Seriously, this is the sort of lost art that needs to be preserved, at least in museums if nowhere else. Anybody know of a museum dedicated to drafting or similar arts?


----------



## SmithDoor (Jan 24, 2020)

I started drafting in 1965 for model Aircraft.
I still have my Leroy set 
Just all my templated

But not used since 1995
 I started using AutoCAD 95 sill works on my Windows 10 64bit

Dave


----------



## weir-smith (Jan 25, 2020)

This has brought back a few memories from when I was a drafting cadet around 1964. One of the tasks for the cadets was to update existing drawings with modifications. At that time we were making changes to an old power station built around 1920 or so and all of the drawings were done on linen. Drawing was on the mat side and pounce power was drawing chalk power which was puffed onto the linen when applying ink using a pen and ink. The powder made the ink flow particularly  after making modifications.

The old draftsmen were artists and they all had there own style and their drawings were very accurate. They also used a lot of colour to identify different sections.

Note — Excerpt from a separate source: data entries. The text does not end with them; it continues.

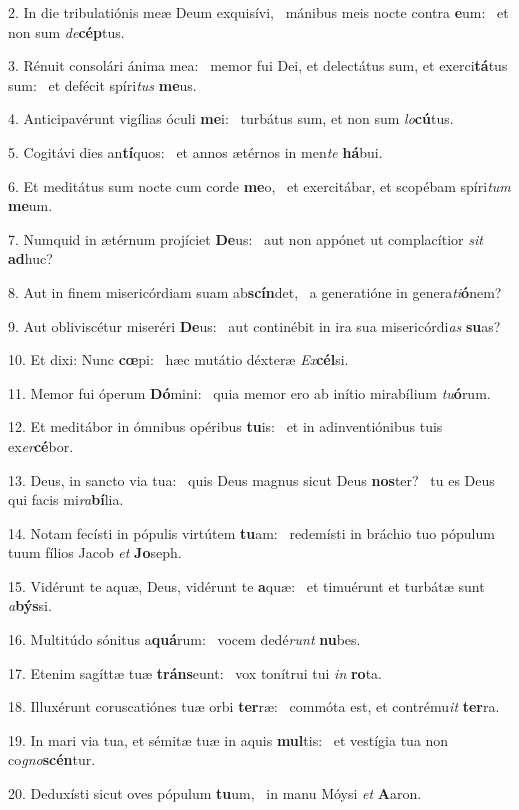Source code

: 2. In die tribulatiónis meæ Deum exquisívi, \dag\  mánibus meis nocte contra \textbf{e}um: \ast\  et non sum \textit{de}\textbf{cép}tus.\

3. Rénuit consolári ánima mea: \dag\  memor fui Dei, et delectátus sum, et exerci\textbf{tá}tus sum: \ast\  et defécit spíri\textit{tus} \textbf{me}us.\

4. Anticipavérunt vigílias óculi \textbf{me}i: \ast\  turbátus sum, et non sum \textit{lo}\textbf{cú}tus.\

5. Cogitávi dies an\textbf{tí}quos: \ast\  et annos ætérnos in men\textit{te} \textbf{há}bui.\

6. Et meditátus sum nocte cum corde \textbf{me}o, \ast\  et exercitábar, et scopébam spíri\textit{tum} \textbf{me}um.\

7. Numquid in ætérnum projíciet \textbf{De}us: \ast\  aut non appónet ut complacítior \textit{sit} \textbf{ad}huc?\

8. Aut in finem misericórdiam suam ab\textbf{scín}det, \ast\  a generatióne in genera\textit{ti}\textbf{ó}nem?\

9. Aut obliviscétur miseréri \textbf{De}us: \ast\  aut continébit in ira sua misericórdi\textit{as} \textbf{su}as?\

10. Et dixi: Nunc \textbf{cœ}pi: \ast\  hæc mutátio déxteræ \textit{Ex}\textbf{cél}si.\

11. Memor fui óperum \textbf{Dó}mini: \ast\  quia memor ero ab inítio mirabílium \textit{tu}\textbf{ó}rum.\

12. Et meditábor in ómnibus opéribus \textbf{tu}is: \ast\  et in adinventiónibus tuis ex\textit{er}\textbf{cé}bor.\

13. Deus, in sancto via tua: \dag\  quis Deus magnus sicut Deus \textbf{nos}ter? \ast\  tu es Deus qui facis mi\textit{ra}\textbf{bí}lia.\

14. Notam fecísti in pópulis virtútem \textbf{tu}am: \ast\  redemísti in bráchio tuo pópulum tuum fílios Jacob \textit{et} \textbf{Jo}seph.\

15. Vidérunt te aquæ, Deus, vidérunt te \textbf{a}quæ: \ast\  et timuérunt et turbátæ sunt \textit{a}\textbf{býs}si.\

16. Multitúdo sónitus a\textbf{quá}rum: \ast\  vocem dedé\textit{runt} \textbf{nu}bes.\

17. Etenim sagíttæ tuæ \textbf{tráns}eunt: \ast\  vox tonítrui tui \textit{in} \textbf{ro}ta.\

18. Illuxérunt coruscatiónes tuæ orbi \textbf{ter}ræ: \ast\  commóta est, et contrému\textit{it} \textbf{ter}ra.\

19. In mari via tua, et sémitæ tuæ in aquis \textbf{mul}tis: \ast\  et vestígia tua non co\textit{gno}\textbf{scén}tur.\

20. Deduxísti sicut oves pópulum \textbf{tu}um, \ast\  in manu Móysi \textit{et} \textbf{A}aron.\

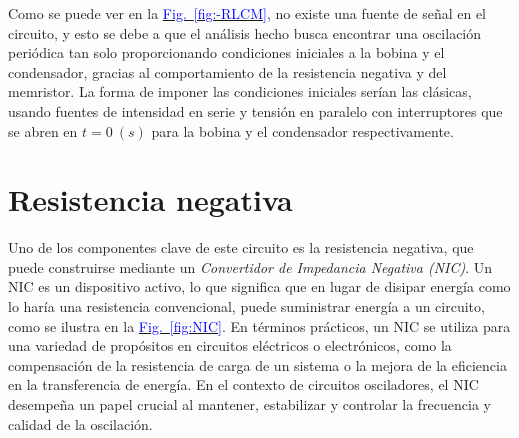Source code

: \documentclass[12pt,a4paper]{report} %
\newcommand{\fref}[1]{\hyperref[#1]{\textcolor{blue}{Fig.~\ref*{#1}}}}
\begin{document}
	\vspace{0.5cm}Como se puede ver en la \fref{fig:-RLCM}, no existe una fuente de señal en el circuito, y esto se debe a que el análisis hecho busca encontrar una oscilación periódica tan solo proporcionando condiciones iniciales a la bobina y el condensador, gracias al comportamiento de la resistencia negativa y del memristor. La forma de imponer las condiciones iniciales serían las clásicas, usando fuentes de intensidad en serie y tensión en paralelo con interruptores que se abren en $t=0\:(s)$ para la bobina y el condensador respectivamente.
	
	\newpage
	
	\section{Resistencia negativa}
	
	 Uno de los componentes clave de este circuito es la resistencia negativa, que puede construirse mediante un \textit{Convertidor de Impedancia Negativa (NIC)}. Un NIC es un dispositivo activo, lo que significa que en lugar de disipar energía como lo haría una resistencia convencional, puede suministrar energía a un circuito, como se ilustra en la \fref{fig:NIC}. En términos prácticos, un NIC se utiliza para una variedad de propósitos en circuitos eléctricos o electrónicos, como la compensación de la resistencia de carga de un sistema o  la mejora de la eficiencia en la transferencia de energía. En el contexto de circuitos osciladores, el NIC desempeña un papel crucial al mantener, estabilizar y controlar la frecuencia y calidad de la oscilación.
	 
\end{document}
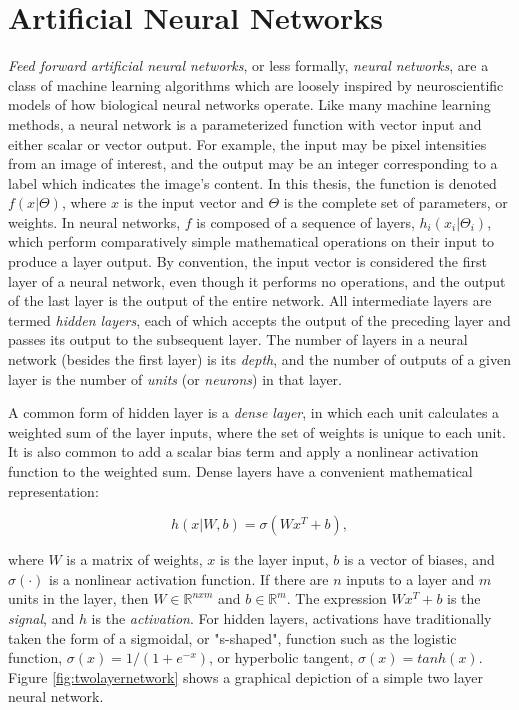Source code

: \chapter{Artificial Neural Networks}
\label{chap:neuralnetworks}

\textit{Feed forward artificial neural networks}, or less formally, \textit{neural networks}, are a class of machine learning algorithms which are loosely inspired by neuroscientific models of how biological neural networks operate\cite{mcculloch1943}. 
Like many machine learning methods, a neural network is a parameterized function with vector input and either scalar or vector output.
For example, the input may be pixel intensities from an image of interest, and the output may be an integer corresponding to a label which indicates the image's content.
In this thesis, the function is denoted $f(x|\Theta)$, where $x$ is the input vector and $\Theta$ is the complete set of parameters, or weights.
In neural networks, $f$ is composed of a sequence of layers, $h_i(x_i|\Theta_i)$, which perform comparatively simple mathematical operations on their input to produce a layer output.
By convention, the input vector is considered the first layer of a neural network, even though it performs no operations, and the output of the last layer is the output of the entire network.
All intermediate layers are termed \textit{hidden layers}, each of which accepts the output of the preceding layer and passes its output to the subsequent layer.
The number of layers in a neural network (besides the first layer) is its \textit{depth}, and the number of outputs of a given layer is the number of \textit{units} (or \textit{neurons}) in that layer.

A common form of hidden layer is a \textit{dense layer}, in which each unit calculates a weighted sum of the layer inputs, where the set of weights is unique to each unit.
It is also common to add a scalar bias term and apply a nonlinear activation function to the weighted sum.
Dense layers have a convenient mathematical representation:

\begin{equation}
h(x|W, b)=\sigma(W x^T + b),
\label{eq:denselayer}
\end{equation}

\noindent
where $W$ is a matrix of weights, $x$ is the layer input, $b$ is a vector of biases, and $\sigma(\cdot)$ is a nonlinear activation function.
If there are $n$ inputs to a layer and $m$ units in the layer, then $W\in\mathbb{R}^{nxm}$ and $b\in\mathbb{R}^{m}$.
The expression $W x^T + b$ is the \textit{signal}, and $h$ is the \textit{activation}.
For hidden layers, activations have traditionally taken the form of a sigmoidal, or "s-shaped", function such as the logistic function, $\sigma(x) = 1/(1+e^{-x})$, or hyperbolic tangent, $\sigma(x) = tanh(x)$.
Figure \ref{fig:twolayernetwork} shows a graphical depiction of a simple two layer neural network.

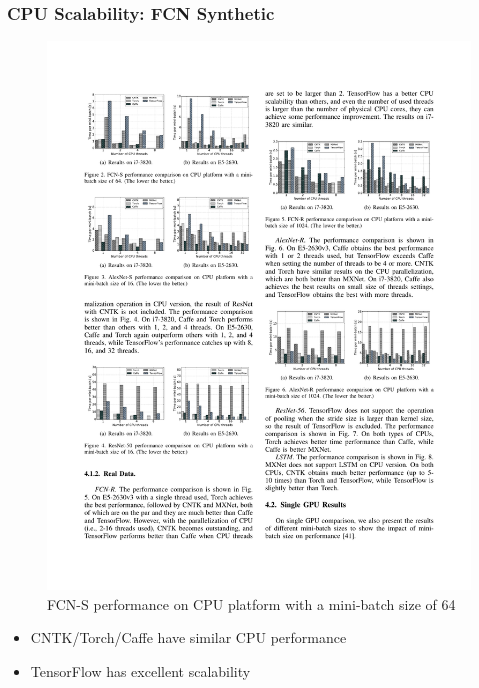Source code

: \begin{frame}
	\MyLogo
	\frametitle{CPU Scalability: FCN Synthetic}  

\begin{figure}[htbp] 
	\includegraphics[width=\linewidth]{figures/FCN-S1.pdf} 
	\caption{FCN-S performance on CPU platform with a mini-batch size of 64}
\end{figure}

\pause

\vskip -10pt
\begin{mdframed}[style=mystyle1]
\begin{itemize}
\item CNTK/Torch/Caffe have similar CPU performance
\item TensorFlow has excellent scalability
\end{itemize}
\end{mdframed}

\end{frame}


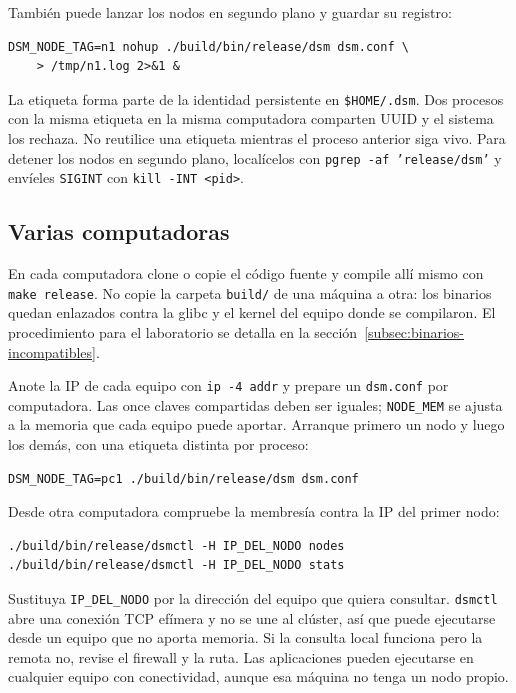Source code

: También puede lanzar los nodos en segundo plano y guardar su registro:

\begin{lstlisting}
DSM_NODE_TAG=n1 nohup ./build/bin/release/dsm dsm.conf \
    > /tmp/n1.log 2>&1 &
\end{lstlisting}

La etiqueta forma parte de la identidad persistente en \texttt{\$HOME/.dsm}. Dos procesos con la misma etiqueta en la misma computadora comparten UUID y el sistema los rechaza. No reutilice una etiqueta mientras el proceso anterior siga vivo. Para detener los nodos en segundo plano, localícelos con \texttt{pgrep -af 'release/dsm'} y envíeles \texttt{SIGINT} con \texttt{kill -INT <pid>}.

\subsection{Varias computadoras}\label{subsec:varias-pc}

En cada computadora clone o copie el código fuente y compile allí mismo con \texttt{make release}. No copie la carpeta \texttt{build/} de una máquina a otra: los binarios quedan enlazados contra la glibc y el kernel del equipo donde se compilaron. El procedimiento para el laboratorio se detalla en la sección~\ref{subsec:binarios-incompatibles}.

Anote la IP de cada equipo con \texttt{ip -4 addr} y prepare un \texttt{dsm.conf} por computadora. Las once claves compartidas deben ser iguales; \texttt{NODE\_MEM} se ajusta a la memoria que cada equipo puede aportar. Arranque primero un nodo y luego los demás, con una etiqueta distinta por proceso:

\begin{lstlisting}
DSM_NODE_TAG=pc1 ./build/bin/release/dsm dsm.conf
\end{lstlisting}

Desde otra computadora compruebe la membresía contra la IP del primer nodo:

\begin{lstlisting}
./build/bin/release/dsmctl -H IP_DEL_NODO nodes
./build/bin/release/dsmctl -H IP_DEL_NODO stats
\end{lstlisting}

Sustituya \texttt{IP\_DEL\_NODO} por la dirección del equipo que quiera consultar. \texttt{dsmctl} abre una conexión TCP efímera y no se une al clúster, así que puede ejecutarse desde un equipo que no aporta memoria. Si la consulta local funciona pero la remota no, revise el firewall y la ruta. Las aplicaciones pueden ejecutarse en cualquier equipo con conectividad, aunque esa máquina no tenga un nodo propio.

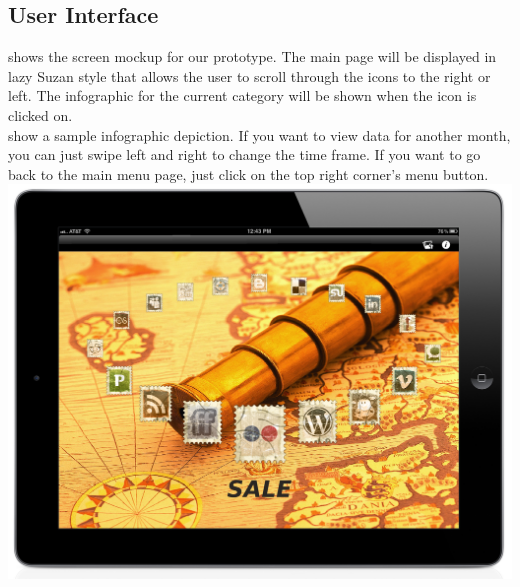 \documentclass[11pt,a4paper,oneside]{article}
\begin{document}
\subsection{User Interface}

shows the screen mockup for our prototype.  The main page will be displayed in lazy Suzan style that allows the user to scroll through the icons to the right or left.  The infographic for the current category will be shown when the icon is clicked on.\\


show a sample infographic depiction.  If you want to view data for another month, you can just swipe left and right to change the time frame.  If you want to go back to the main menu page, just click on the top right corner’s menu button.\\


\includegraphics[width=1\textwidth]{images/screen.jpg}\\
\end{document}
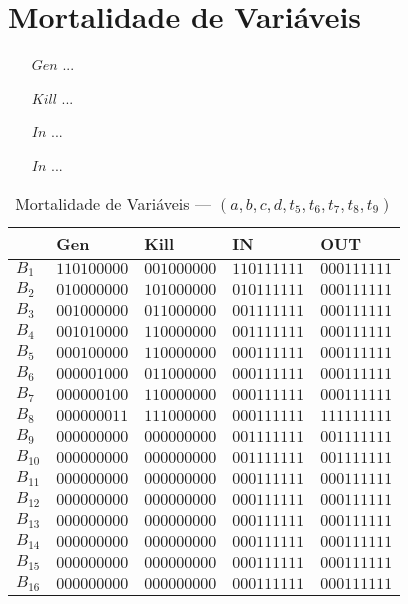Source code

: \section{Mortalidade de Vari\'aveis}

\begin{itemize}
  \item[$Gen$] ...
  \item[$Kill$] ...
  \item[$In$] ...
  \item[$In$] ...
\end{itemize}

\begin{table}[ht]
\centering
\begin{tabular}{l|l|l|l|l}
	& Gen & Kill & IN & OUT\\
\hline
$B_{1}$ &  $110100000$ & $001000000$ & $110111111$ & $000111111$\\
$B_{2}$ &  $010000000$ & $101000000$ & $010111111$ & $000111111$\\
$B_{3}$ &  $001000000$ & $011000000$ & $001111111$ & $000111111$\\
$B_{4}$ &  $001010000$ & $110000000$ & $001111111$ & $000111111$\\
$B_{5}$ &  $000100000$ & $110000000$ & $000111111$ & $000111111$\\
$B_{6}$ &  $000001000$ & $011000000$ & $000111111$ & $000111111$\\
$B_{7}$ &  $000000100$ & $110000000$ & $000111111$ & $000111111$\\
$B_{8}$ &  $000000011$ & $111000000$ & $000111111$ & $111111111$\\
$B_{9}$ &  $000000000$ & $000000000$ & $001111111$ & $001111111$\\
$B_{10}$ &  $000000000$ & $000000000$ & $001111111$ & $001111111$\\
$B_{11}$ &  $000000000$ & $000000000$ & $000111111$ & $000111111$\\
$B_{12}$ &  $000000000$ & $000000000$ & $000111111$ & $000111111$\\
$B_{13}$ &  $000000000$ & $000000000$ & $000111111$ & $000111111$\\
$B_{14}$ &  $000000000$ & $000000000$ & $000111111$ & $000111111$\\
$B_{15}$ &  $000000000$ & $000000000$ & $000111111$ & $000111111$\\
$B_{16}$ &  $000000000$ & $000000000$ & $000111111$ & $000111111$\\
\end{tabular}
\caption{Mortalidade de Vari\'aveis --- $(a, b, c, d, t_{5}, t_{6}, t_{7}, t_{8}, t_{9})$}
\end{table}

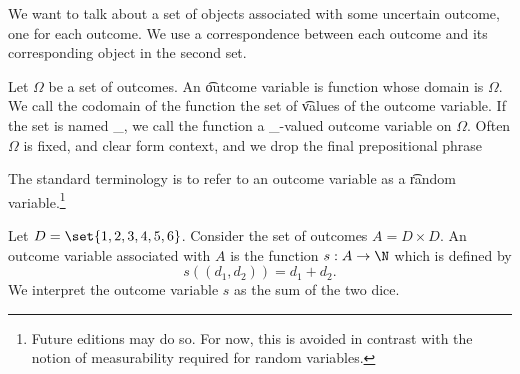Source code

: 

We want to talk about a set of objects associated with some uncertain outcome, one for each outcome.
We use a correspondence between each outcome and its corresponding object in the second set.


Let $\Omega$ be a set of outcomes.
An \t{outcome variable} is function whose domain is $\Omega$.
We call the codomain of the function the set of \t{values} of the outcome variable.
If the set is named \_, we call the function a \_-valued outcome variable on $\Omega$.
Often $\Omega$ is fixed, and clear form context, and we drop the final prepositional phrase 


The standard terminology is to refer to an outcome variable as a \t{random variable}.\footnote{Future editions may do so. For now, this is avoided in contrast with the notion of measurability required for random variables.}


Let $D = \set{1, 2, 3, 4, 5, 6}$.
Consider the set of outcomes $A = D \times D$.
An outcome variable associated with $A$ is the function $s: A \to \N$ which is defined by
\[
  s((d_1, d_2)) = d_1 + d_2.
\]
We interpret the outcome variable $s$ as the sum of the two dice.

To print them, we had an original 3 part chemical dye line printer which produced what was called blue prints which were blue lines on white paper. Using colour produced different shades of blue.

I believe the original power station drawings were given to the State museum here in Western Australia when the drawing office went digital.

I had long moved on by then having completed University but it does bring back a memory or two.

Bruce W-S


----------



## Rickus (Jan 25, 2020)

You can go to engineersupply.com   Not many people carry it any longer but I was told this is where the local engineers get theirs from.  Looking at what they use reminds me of the "tracing" paper I used when I was a draftsman as it made excellent blueprints.  But the just may have or give you a source for the real cloth version.


----------



## Richard Carlstedt (Jan 25, 2020)

I still have my drawing sets and maybe Ink. 
I have Mylar if anyone wants some..free ! ( you pay the post )

Dave, How did you get AutoCad 95 to work in Win 10 ?
I still use 95 and have an old XP PC  to run it 

Rich


----------



## Mago (Jan 25, 2020)

My recollection of Linen is as a metal work apprentice in the Midland Junction workshops for the railways,1950.
The linen was rolled out on to the board and securely held down. I would have thought glossy side up but memory fades. The sheet was "sized" with a "pomme" filled with very fine chalk.
Apprentices always were very vigorous applying the chalk to ensure that the linen and nearby draftsmen received a liberal coating.
At a later date the compliment was returned with the fake ink blot and upturned indian ink bottle. All to the amusement of the office staff and chagrin of the recipient.
The drawing boards were of a large size set on a bench at above waist height. This meant standing to use them or perching on a bar stool to sit.
At the end of the day boards were covered with a cloth, not sure why.
Drawing instruments were German "Staedtler", I still have mine,,,,,,,,,,,,somewhere.
Drawing mistakes were made and these were removed with judicial use of a very sharp razor blade or scalpel.
later in industry drawing film replaced linen and pencil replaced ink. Time dictated drawing accuracy and freehand replaced compasses.
Enter CAD and that's progress.

Mago


----------



## SmithDoor (Jan 25, 2020)

I found a 32 bit installed on the internet.
If send my your email address I can email the installer to you
I will include the one for AutoCAD 2000

Dave

Or you go to and post 3
https://www.rcgroups.com/forums/sho...Hatch-Patterns-and-Linesl-Windows-information



Richard Carlstedt said:


> I still have my drawing sets and maybe Ink.
> I have Mylar if anyone wants some..free ! ( you pay the post )
> 
> Dave, How did you get AutoCad 95 to work in Win 10 ?
> ...


----------



## SmithDoor (Jan 25, 2020)

*This post #3
I hope help

Installing program per 2001 (most older program be for 2001 used a 16 bit installer this will install older programs)*


For installing copy all files to hard-drive 
Use to install on 64 bit windows SETUP.EXE see files below . for installing AutoCad 95LT, AutoCad 2000LT and Plotupdate2000 (print drive only for AutoCad 2000LT)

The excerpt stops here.